The diagnosis
Figure A shows marked intrahepatic and extrahepatic biliary ductal dilation and an irregular enhancing mass along the lateral wall of the gallbladder (long arrow). Figure B shows an abnormal pancreaticobiliary junction, with the common bile duct inserting into a distal pancreatic duct to form a cystically dilated common channel (arrowhead), as well as a bifid main pancreatic duct (long arrow). Figure C shows a bifid pancreatic duct and no evidence of a pancreatic mass. Other endoscopic ultrasound images visualized an irregular gallbladder mass. Figure D shows an irregular mass in the gallbladder wall, with final pathology revealing an invasive, well-differentiated adenocarcinoma of the gallbladder (long arrow) with negative margins and no evidence of lymph node involvement (T1N0Mx). The final diagnosis was pancreaticobiliary maljunction (PBM) with bifid pancreatic ducts presenting as recurrent pancreatitis and concurrent gallbladder adenocarcinoma.
It is well established that PBM, an anomalous junction of the pancreaticobiliary ductal system, is frequently associated with carcinomas of the biliary tract. First described in 1916 by Kozumi and Kodama, PBM is a rare congenital malformation most prevalent in Asia that is defined as an anomalous junction of the pancreatic and biliary ducts located outside of the duodenal wall. 1PBM often manifests clinically as intermittent abdominal pain, obstructive jaundice, and/or acute pancreatitis, although patients may be asymptomatic.
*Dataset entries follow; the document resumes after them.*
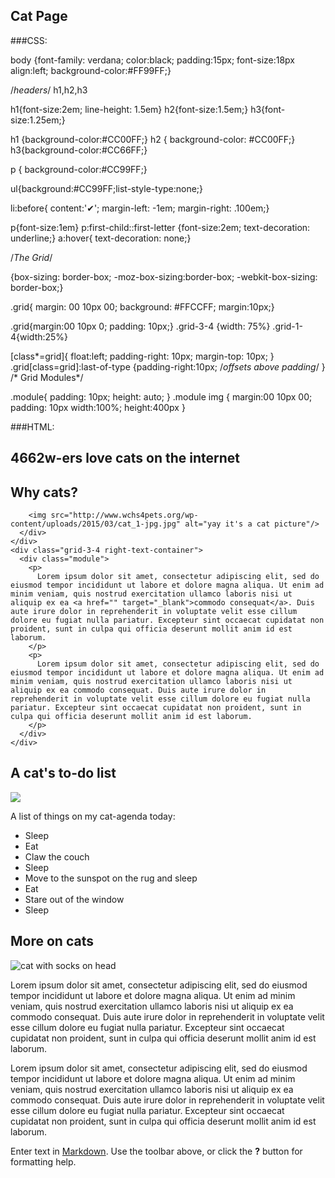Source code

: ## Cat Page
###CSS:

body {font-family: verdana;
   color:black;
   padding:15px;
   font-size:18px
   align:left;
  background-color:#FF99FF;}

/*headers*/
  h1,h2,h3

h1{font-size:2em;
line-height: 1.5em}
h2{font-size:1.5em;}
h3{font-size:1.25em;}

h1 {background-color:#CC00FF;}
h2 { background-color: #CC00FF;}
h3{background-color:#CC66FF;}

p { background-color:#CC99FF;}

ul{background:#CC99FF;list-style-type:none;}

li:before{ content:'✔';
margin-left: -1em;
margin-right: .100em;}

p{font-size:1em}
p:first-child::first-letter
{font-size:2em; text-decoration: underline;}
a:hover{ text-decoration: none;}


/*The Grid*/

{box-sizing: border-box;
  -moz-box-sizing:border-box;
    -webkit-box-sizing: border-box;}

.grid{
  margin: 00 10px 00;
  background: #FFCCFF;
  margin:10px;}

.grid{margin:00 10px 0; padding: 10px;}
.grid-3-4 {width: 75%}
.grid-1-4{width:25%}

[class*=grid]{
  float:left;
  padding-right: 10px;
  margin-top: 10px;
}
.grid[class=grid]:last-of-type
{padding-right:10px; /*offsets above padding*/
}
/* Grid Modules*/ 

.module{
  padding: 10px;
  height: auto;
}
.module img {
  margin:00 10px 00; padding: 10px
  width:100%;
  height:400px
}

###HTML:
<section id="cats">
  <h1>4662w-ers love cats on the internet</h1>
  
  <article class="grid bg-color">
    <h2 id="why-cats">Why cats?</h2>
    <div class="grid-1-4-left-img-container">
      <div class="module">
      
        <img src="http://www.wchs4pets.org/wp-content/uploads/2015/03/cat_1-jpg.jpg" alt="yay it's a cat picture"/>
      </div>
    </div>
    <div class="grid-3-4 right-text-container">
      <div class="module">
        <p>
          Lorem ipsum dolor sit amet, consectetur adipiscing elit, sed do eiusmod tempor incididunt ut labore et dolore magna aliqua. Ut enim ad minim veniam, quis nostrud exercitation ullamco laboris nisi ut aliquip ex ea <a href="" target="_blank">commodo consequat</a>. Duis aute irure dolor in reprehenderit in voluptate velit esse cillum dolore eu fugiat nulla pariatur. Excepteur sint occaecat cupidatat non proident, sunt in culpa qui officia deserunt mollit anim id est laborum.
        </p>
        <p>
          Lorem ipsum dolor sit amet, consectetur adipiscing elit, sed do eiusmod tempor incididunt ut labore et dolore magna aliqua. Ut enim ad minim veniam, quis nostrud exercitation ullamco laboris nisi ut aliquip ex ea commodo consequat. Duis aute irure dolor in reprehenderit in voluptate velit esse cillum dolore eu fugiat nulla pariatur. Excepteur sint occaecat cupidatat non proident, sunt in culpa qui officia deserunt mollit anim id est laborum.
        </p>
      </div>
    </div>
  </article>

  
  <article class="grid bg-color">
    <h2 id="cat-agenda">A cat's to-do list</h2>
    <div class="grid-1-4 left-img-container">
      <div class="module">
        <img src= "http://i.imgur.com/NAg1f1U.jpg" />
      </div>
    </div>
    <div class="grid-3-4 right-text-container">
      <div class="module">
        <p>
          A list of things on my cat-agenda today:
        </p>
        <ul class="checkmark">
          <li>Sleep
          <li>Eat
          <li>Claw the couch
          <li>Sleep
          <li>Move to the sunspot on the rug and sleep
          <li>Eat
          <li>Stare out of the window
          <li>Sleep
        </ul>
      </div>
    </div>
  </article>
  
  <article class="grid bg-color">
    <h2 id="more-cats">More on cats</h2>
    <div class="grid-1-4 left-img-container">
      <div class="module">
        <img src="http://www.themonitordaily.com/wp-content/uploads/2015/06/schizophrenic-cat.jpg" alt="cat with socks on head" />
      </div>
    </div>
    <div class="grid-3-4 right-text-container">
      <div class="module">
        <p>
          Lorem ipsum dolor sit amet, consectetur adipiscing elit, sed do eiusmod tempor incididunt ut labore et dolore magna aliqua. Ut enim ad minim veniam, quis nostrud exercitation ullamco laboris nisi ut aliquip ex ea commodo consequat. Duis aute irure dolor in reprehenderit in voluptate velit esse cillum dolore eu fugiat nulla pariatur. Excepteur sint occaecat cupidatat non proident, sunt in culpa qui officia deserunt mollit anim id est laborum.
        </p>
        <p>
          Lorem ipsum dolor sit amet, consectetur adipiscing elit, sed do eiusmod tempor incididunt ut labore et dolore magna aliqua. Ut enim ad minim veniam, quis nostrud exercitation ullamco laboris nisi ut aliquip ex ea commodo consequat. Duis aute irure dolor in reprehenderit in voluptate velit esse cillum dolore eu fugiat nulla pariatur. Excepteur sint occaecat cupidatat non proident, sunt in culpa qui officia deserunt mollit anim id est laborum.
        </p>
      </div>
    </div>
  </article>
    
</section>

Enter text in [Markdown](http://daringfireball.net/projects/markdown/). Use the toolbar above, or click the **?** button for formatting help.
The most concerning problem, however, is the close relationship of biliary tract carcinogenesis to PBM, with gallbladder carcinoma and bile duct cancers arising in 14.8% and 4.9% of patients with PBM, respectively. 2 The anomalous junction is thought to preclude normal sphincter of Oddi function, thus facilitating the reciprocal reflux of bile and pancreatic juice and ultimately leading to biliary carcinogenesis. Tumor markers, such as CA 19-9 and carcinoembryonic antigen, may be of some diagnostic value in PBM and biliary tract neoplasms, although they lack sensitivity and specificity because of significant overlap with benign disease, such as pancreatitis. This particular case had the added novelty of a bifid pancreatic duct. The clinical significance of a bifid pancreatic duct is unclear, and no relationship has been demonstrated between this ductal anomaly and pancreaticobiliary disease. In this case, a pancreaticoduodenectomy with en bloc resection of the gallbladder was performed to resect the gallbladder mass with clear margins and eliminate the risk for further biliary tract carcinogenesis while simultaneously excising the anomalous junction thought to be causing the recurrent pancreatitis.
References
1. Todani T., Arima E., Eto T., et al. Diagnostic criteria of pancreaticobiliary maljunction. J Hepatobiliary Pancreat Surg. 1994;1:219-21.
2. Funabiki T., Matsubara T., Miyakawa S., et al. Pancreaticobiliary maljunction and carcinogenesis to biliary and pancreatic malignancy. Langenbecks Arch Surg. 2009;39:149-69.